It's interesting what you pick up at conferences. At the Hybrid Learning thing at Northwestern last Monday, I ate lunch with the group I facilitate in the morning, which had representatives from various Big Ten schools and the University of Chicago. We had a good conversation. One of the group who was an instructional designer had been an undergrad at Northwestern. He had started in the six year Med School program and then transferred to Philosophy. He said that most of his professor were terrible --- very arrogant. Then he transferred to Illinois State, where he said he got a much better education.
If you compare tuition at NU to tuition at ISU, they are amazingly different. And no doubt NU is the more prestigious school.
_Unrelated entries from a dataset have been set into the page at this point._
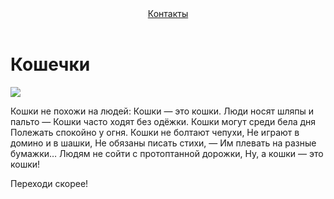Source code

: <html>
    <body>
    <header>
      <a href="">Контакты</a> 
    </header>
  <main>
   <h1>Кошечки</h1> 
   <img src="https://avatars.mds.yandex.net/i?id=2a4bdef8377106c9668cff97fa9ad071f369c518-10674688-images-thumbs&n=13">
  <p>Кошки не похожи на людей: 
Кошки — это кошки. 
Люди носят шляпы и пальто 
— Кошки часто ходят без одёжки. 
Кошки могут среди бела дня 
Полежать спокойно у огня. 
Кошки не болтают чепухи, 
Не играют в домино и в шашки, 
Не обязаны писать стихи, 
— Им плевать на разные бумажки… 
Людям не сойти с протоптанной дорожки, 
Ну, а кошки — это кошки!</p>
  </main>
  <footer>
    <p>Переходи скорее!</p>
  </body>
</html>

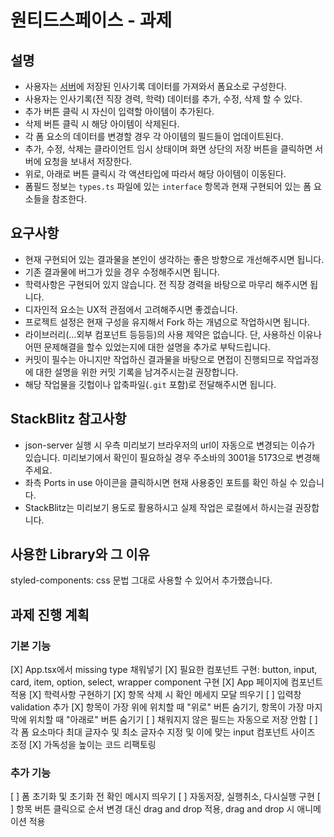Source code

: # 원티드스페이스 - 과제

## 설명

- 사용자는 [서버](https://github.com/typicode/json-server)에 저장된 인사기록 데이터를 가져와서 폼요소로 구성한다.
- 사용자는 인사기록(전 직장 경력, 학력) 데이터를 추가, 수정, 삭제 할 수 있다.
- 추가 버튼 클릭 시 자신이 입력할 아이템이 추가된다.
- 삭제 버튼 클릭 시 해당 아이템이 삭제된다.
- 각 폼 요소의 데이터를 변경할 경우 각 아이템의 필드들이 업데이트된다.
- 추가, 수정, 삭제는 클라이언트 임시 상태이며 화면 상단의 저장 버튼을 클릭하면 서버에 요청을 보내서 저장한다.
- 위로, 아래로 버튼 클릭시 각 액션타입에 따라서 해당 아이템이 이동된다.
- 폼필드 정보는 `types.ts` 파일에 있는 `interface` 항목과 현재 구현되어 있는 폼 요소들을 참조한다.

## 요구사항

- 현재 구현되어 있는 결과물을 본인이 생각하는 좋은 방향으로 개선해주시면 됩니다.
- 기존 결과물에 버그가 있을 경우 수정해주시면 됩니다.
- 학력사항은 구현되어 있지 않습니다. 전 직장 경력을 바탕으로 마무리 해주시면 됩니다.
- 디자인적 요소는 UX적 관점에서 고려해주시면 좋겠습니다.
- 프로젝트 설정은 현재 구성을 유지해서 Fork 하는 개념으로 작업하시면 됩니다.
- 라이브러리(...외부 컴포넌트 등등등)의 사용 제약은 없습니다. 단, 사용하신 이유나 어떤 문제해결을 할수 있었는지에 대한 설명을 추가로 부탁드립니다.
- 커밋이 필수는 아니지만 작업하신 결과물을 바탕으로 면접이 진행되므로 작업과정에 대한 설명을 위한 커밋 기록을 남겨주시는걸 권장합니다.
- 해당 작업물을 깃헙이나 압축파일(`.git` 포함)로 전달해주시면 됩니다.

## StackBlitz 참고사항

- json-server 실행 시 우측 미리보기 브라우저의 url이 자동으로 변경되는 이슈가 있습니다. 미리보기에서 확인이 필요하실 경우 주소바의 3001을 5173으로 변경해주세요.
- 좌측 Ports in use 아이콘을 클릭하시면 현재 사용중인 포트를 확인 하실 수 있습니다.
- StackBlitz는 미리보기 용도로 활용하시고 실제 작업은 로컬에서 하시는걸 권장합니다.

## 사용한 Library와 그 이유

styled-components: css 문법 그대로 사용할 수 있어서 추가했습니다.

## 과제 진행 계획

### 기본 기능

[X] App.tsx에서 missing type 채워넣기
[X] 필요한 컴포넌트 구현: button, input, card, item, option, select, wrapper component 구현
[X] App 페이지에 컴포넌트 적용
[X] 학력사항 구현하기
[X] 항목 삭제 시 확인 메세지 모달 띄우기
[ ] 입력창 validation 추가
[X] 항목이 가장 위에 위치할 때 "위로" 버튼 숨기기, 항목이 가장 마지막에 위치할 때 "아래로" 버튼 숨기기
[ ] 채워지지 않은 필드는 자동으로 저장 안함
[ ] 각 폼 요소마다 최대 글자수 및 최소 글자수 지정 및 이에 맞는 input 컴포넌트 사이즈 조정
[X] 가독성을 높이는 코드 리팩토링

### 추가 기능

[ ] 폼 초기화 및 초기화 전 확인 메시지 띄우기
[ ] 자동저장, 실행취소, 다시실행 구현
[ ] 항목 버튼 클릭으로 순서 변경 대신 drag and drop 적용, drag and drop 시 애니메이션 적용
From where does that prestige arise? Surely it is a combination of the research records of the faculty as measured by the ranks of the various academic departments, the SAT/ACT scores of the students in attendance, and various measures of resource abundance - number of computer labs and how they are equipped, size of the Library, etc. On all of those metrics ISU comes up short. But at least for this one student, none of that mattered. What mattered was that the instructors care. At ISU, they do.
One of the themes through out this conference (it was just a one day event) is that most professors don't know how to teach (but they think they do).
Some posts back I talked about the human capital approach versus the signaling/screening approach to higher education. ISU sure looks like human capital and NU like signaling/screening. The latter is probably what generates the big economic return from getting a college degree. The former is what makes going to college a valuable experience for the students who attend. I'm not sure what it means for the prospects of improving pedagogy broadly. Something else to scratch my head about.